### Try it
Every single line below has to be printed once more, exactly.

#### Data records ####

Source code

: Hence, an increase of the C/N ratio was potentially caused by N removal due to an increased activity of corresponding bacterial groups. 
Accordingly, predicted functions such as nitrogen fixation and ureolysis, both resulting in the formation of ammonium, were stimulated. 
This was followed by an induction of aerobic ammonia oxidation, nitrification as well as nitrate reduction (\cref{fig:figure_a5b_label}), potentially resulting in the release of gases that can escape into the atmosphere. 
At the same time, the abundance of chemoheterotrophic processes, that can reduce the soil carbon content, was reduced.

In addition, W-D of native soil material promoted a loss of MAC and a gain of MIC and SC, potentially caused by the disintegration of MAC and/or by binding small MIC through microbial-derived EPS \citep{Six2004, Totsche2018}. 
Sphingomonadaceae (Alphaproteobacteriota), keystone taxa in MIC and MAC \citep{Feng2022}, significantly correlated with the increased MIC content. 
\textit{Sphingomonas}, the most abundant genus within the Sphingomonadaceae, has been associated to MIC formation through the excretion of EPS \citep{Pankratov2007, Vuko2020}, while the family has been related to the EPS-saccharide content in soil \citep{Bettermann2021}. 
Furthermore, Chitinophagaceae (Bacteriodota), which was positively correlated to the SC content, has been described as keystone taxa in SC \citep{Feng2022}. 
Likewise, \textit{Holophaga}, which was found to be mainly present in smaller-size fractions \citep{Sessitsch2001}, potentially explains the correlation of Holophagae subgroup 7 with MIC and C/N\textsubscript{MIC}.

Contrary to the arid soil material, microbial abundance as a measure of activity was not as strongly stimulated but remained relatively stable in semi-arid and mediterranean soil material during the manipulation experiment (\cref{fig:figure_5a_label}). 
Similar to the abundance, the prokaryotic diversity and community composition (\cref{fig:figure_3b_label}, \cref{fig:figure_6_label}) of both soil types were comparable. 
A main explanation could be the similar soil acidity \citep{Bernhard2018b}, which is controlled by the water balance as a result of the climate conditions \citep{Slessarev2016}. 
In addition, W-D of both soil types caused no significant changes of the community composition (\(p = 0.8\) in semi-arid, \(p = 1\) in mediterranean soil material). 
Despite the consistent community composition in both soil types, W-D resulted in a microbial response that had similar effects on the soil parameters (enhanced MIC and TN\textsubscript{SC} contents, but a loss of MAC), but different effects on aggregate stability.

####

### Problem solution
Source code

: Hence, an increase of the C/N ratio was potentially caused by N removal due to an increased activity of corresponding bacterial groups. 
Accordingly, predicted functions such as nitrogen fixation and ureolysis, both resulting in the formation of ammonium, were stimulated. 
This was followed by an induction of aerobic ammonia oxidation, nitrification as well as nitrate reduction (\cref{fig:figure_a5b_label}), potentially resulting in the release of gases that can escape into the atmosphere. 
At the same time, the abundance of chemoheterotrophic processes, that can reduce the soil carbon content, was reduced.

In addition, W-D of native soil material promoted a loss of MAC and a gain of MIC and SC, potentially caused by the disintegration of MAC and/or by binding small MIC through microbial-derived EPS \citep{Six2004, Totsche2018}. 
Sphingomonadaceae (Alphaproteobacteriota), keystone taxa in MIC and MAC \citep{Feng2022}, significantly correlated with the increased MIC content. 
\textit{Sphingomonas}, the most abundant genus within the Sphingomonadaceae, has been associated to MIC formation through the excretion of EPS \citep{Pankratov2007, Vuko2020}, while the family has been related to the EPS-saccharide content in soil \citep{Bettermann2021}. 
Furthermore, Chitinophagaceae (Bacteriodota), which was positively correlated to the SC content, has been described as keystone taxa in SC \citep{Feng2022}. 
Likewise, \textit{Holophaga}, which was found to be mainly present in smaller-size fractions \citep{Sessitsch2001}, potentially explains the correlation of Holophagae subgroup 7 with MIC and C/N\textsubscript{MIC}.

Contrary to the arid soil material, microbial abundance as a measure of activity was not as strongly stimulated but remained relatively stable in semi-arid and mediterranean soil material during the manipulation experiment (\cref{fig:figure_5a_label}). 
Similar to the abundance, the prokaryotic diversity and community composition (\cref{fig:figure_3b_label}, \cref{fig:figure_6_label}) of both soil types were comparable. 
A main explanation could be the similar soil acidity \citep{Bernhard2018b}, which is controlled by the water balance as a result of the climate conditions \citep{Slessarev2016}. 
In addition, W-D of both soil types caused no significant changes of the community composition (\(p = 0.8\) in semi-arid, \(p = 1\) in mediterranean soil material). 
Despite the consistent community composition in both soil types, W-D resulted in a microbial response that had similar effects on the soil parameters (enhanced MIC and TN\textsubscript{SC} contents, but a loss of MAC), but different effects on aggregate stability.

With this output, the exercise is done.